Diplômée de Sciences po, Alice Rosado devient administratrice territoriale après ses études. A partir de 2014, en tant qu'adjointe à la mairie de Paris, elle est en charge de l'insertion et de la solidarité. En 2017, elle devient responsable du développement d'une start up dans le domaine de la participation citoyenne. En 2019, elle rejoint l'Adie en tant que Directrice des relations institutionnelles et du plaidoyer, puis devient Directrice Générale Adjointe en 2020.

Retranscription de l'entretien

1. Pouvez-vous décrire en détails votre parcours et votre rôle au sein de l'Adie ?

Après une formation à Sciences po, je suis devenue fonctionnaire, d'abord administratrice territoriale. J'ai travaillé avec la ville de Paris sur des sujets d'insertion sociale et professionnelle. J'ai ensuite fait un passage dans une start up proposant une plateforme numérique de participation citoyenne. C'est par volonté de retourner dans le domaine de l'insertion que j'ai rejoint l'Adie en septembre 2019, en tant que Directrice des relations institutionnelles et du plaidoyer. Je suis devenue Directrice Générale Adjointe un an plus tard, en septembre 2020.

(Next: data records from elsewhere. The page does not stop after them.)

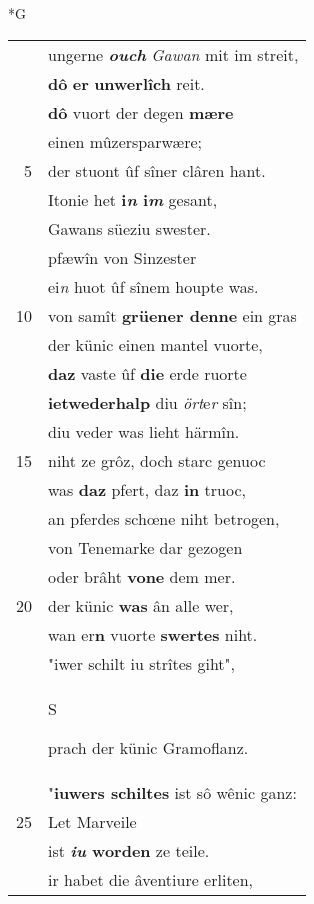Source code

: \documentclass[8pt,a4paper,notitlepage]{article}
\begin{document}
\newpage
\begin{table}[ht]
\begin{minipage}[t]{0.5\linewidth}
\small
\begin{center}*G
\end{center}
\begin{tabular}{rl}
 & ungerne \textit{\textbf{ouch}} \textit{Gawan} mit im streit,\\ 
 & \textbf{dô} \textbf{er} \textbf{unwerlîch} reit.\\ 
 & \textbf{dô} vuort der degen \textbf{mære}\\ 
 & einen mûzersparwære;\\ 
5 & der stuont ûf sîner clâren hant.\\ 
 & Itonie het \textbf{i\textit{n} i\textit{m}} gesant,\\ 
 & Gawans süeziu swester.\\ 
 & pfæwîn von Sinzester\\ 
 & ei\textit{n} huot ûf sînem houpte was.\\ 
10 & von samît \textbf{grüener denne} ein gras\\ 
 & der künic einen mantel vuorte,\\ 
 & \textbf{daz} vaste ûf \textbf{die} erde ruorte\\ 
 & \textbf{ietwederhalp} diu \textit{ört}e\textit{r} sîn;\\ 
 & diu veder was lieht härmîn.\\ 
15 & niht ze grôz, doch starc genuoc\\ 
 & was \textbf{daz} pfert, daz \textbf{in} truoc,\\ 
 & an pferdes schœne niht betrogen,\\ 
 & von Tenemarke dar gezogen\\ 
 & oder brâht \textbf{vone} dem mer.\\ 
20 & der künic \textbf{was} ân alle wer,\\ 
 & wan er\textbf{n} vuorte \textbf{swertes} niht.\\ 
 & "iwer schilt iu strîtes giht",\\ 
 & \begin{large}S\end{large}prach der künic Gramoflanz.\\ 
 & "\textbf{iuwers schiltes} ist sô wênic ganz:\\ 
25 & Let Marveile\\ 
 & ist \textbf{\textit{iu} worden} ze teile.\\ 
 & ir habet die âventiure erliten,\\ 

\end{tabular}
\end{minipage}
\end{table}
\end{document}

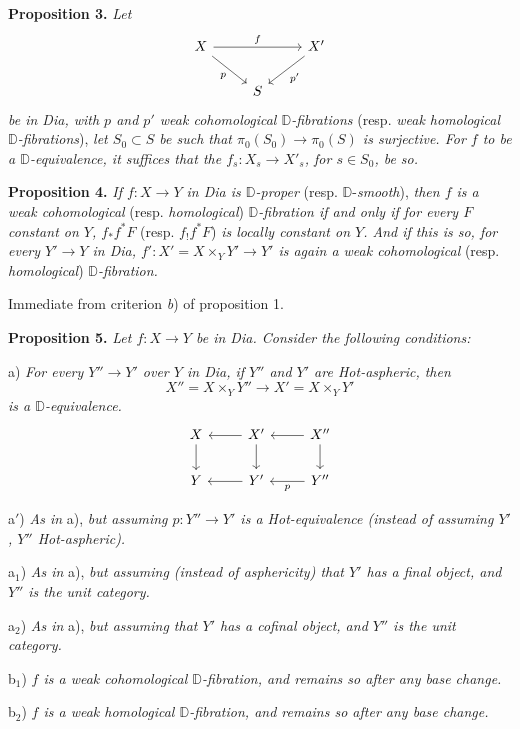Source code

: \documentclass[11pt]{article}
\newcommand{\printedpage}[1]{\marginpar{\footnotesize p.~#1}}
\newcommand{\msp}[1]{\marginpar{\footnotesize [#1]}}
\newcommand{\D}{\mathbb{D}}
\newcommand{\sfup}[1]{\textsf{\upshape #1}}
\newcommand{\Dia}{\sfup{Dia}}
\newcommand{\Hot}{\sfup{Hot}}
\begin{document}
\printedpage{69}

\textbf{Proposition 3.} \textit{Let}
\[
\begin{tikzcd}
X \arrow[rr, "f"] \arrow[dr, "p"'] & & X' \arrow[dl, "p'"] \\
& S &
\end{tikzcd}
\]
\textit{be in \Dia, with $p$ and $p'$ weak cohomological $\D$-fibrations} (resp. \textit{weak homological $\D$-fibrations}), \textit{let $S_0 \subset S$ be such that $\pi_0(S_0) \to \pi_0(S)$ is surjective. For $f$ to be a $\D$-equivalence, it suffices that the $f_s : X_s \to X'_s$, for $s \in S_0$, be so.}

\textbf{Proposition 4.} \textit{If $f : X \to Y$ in \Dia{} is $\D$-proper} (resp. $\D$-\textit{smooth}), \textit{then $f$ is a weak cohomological} (resp. \textit{homological}) \textit{$\D$-fibration if and only if for every $F$ constant on $Y$, $f_*f^*F$} (resp. $f_!f^*F$) \textit{is locally constant on $Y$. And if this is so, for every $Y' \to Y$ in \Dia, $f' : X' = X \times_Y Y' \to Y'$ is again a weak cohomological} (resp. \textit{homological}) \textit{$\D$-fibration.}

Immediate from criterion \textit{b}) of proposition 1.

\msp{page 117}\textbf{Proposition 5.} \textit{Let $f : X \to Y$ be in \Dia. Consider the following conditions:}

a) \textit{For every $Y'' \to Y'$ over $Y$ in \Dia, if $Y''$ and $Y'$ are \Hot-aspheric, then}
\[
X'' = X \times_Y Y'' \longrightarrow X' = X \times_Y Y'
\]
\textit{is a $\D$-equivalence.}
\[
\begin{tikzcd}
X & X' \arrow[l] & X'' \arrow[l] \\
Y \arrow[from=u] & Y' \arrow[l] \arrow[from=u] & Y'' \arrow[l, "p"] \arrow[from=u]
\end{tikzcd}
\]

a$'$) \textit{As in} a), \textit{but assuming $p : Y'' \to Y'$ is a \Hot-equivalence (instead of assuming $Y'$, $Y''$ \Hot-aspheric).}

a$_1$) \textit{As in} a), \textit{but assuming (instead of asphericity) that $Y'$ has a final object, and $Y''$ is the unit category.}

a$_2$) \textit{As in} a), \textit{but assuming that $Y'$ has a cofinal object, and $Y''$ is the unit category.}

b$_1$) \textit{$f$ is a weak cohomological $\D$-fibration, and remains so after any base change.}

b$_2$) \textit{$f$ is a weak homological $\D$-fibration, and remains so after any base change.}
\end{document}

Il faut souligner qu'aujourd'hui de plus en plus de personnes rejoignent l'Adie en étant spécialisées sur des sujets d'impact social, tandis qu'avant, c'était essentiellement l'approche technique en microfinance qui était valorisée : la question de savoir comment mettre en place un modèle de microfinance dans un pays développé était tout l'objet de l'Adie.

Mon périmètre est assez large, comprenant la conception des services de l'Adie, les partenariats avec les structures prescriptrices, les partenariats de financement, et le plaidoyer.

2.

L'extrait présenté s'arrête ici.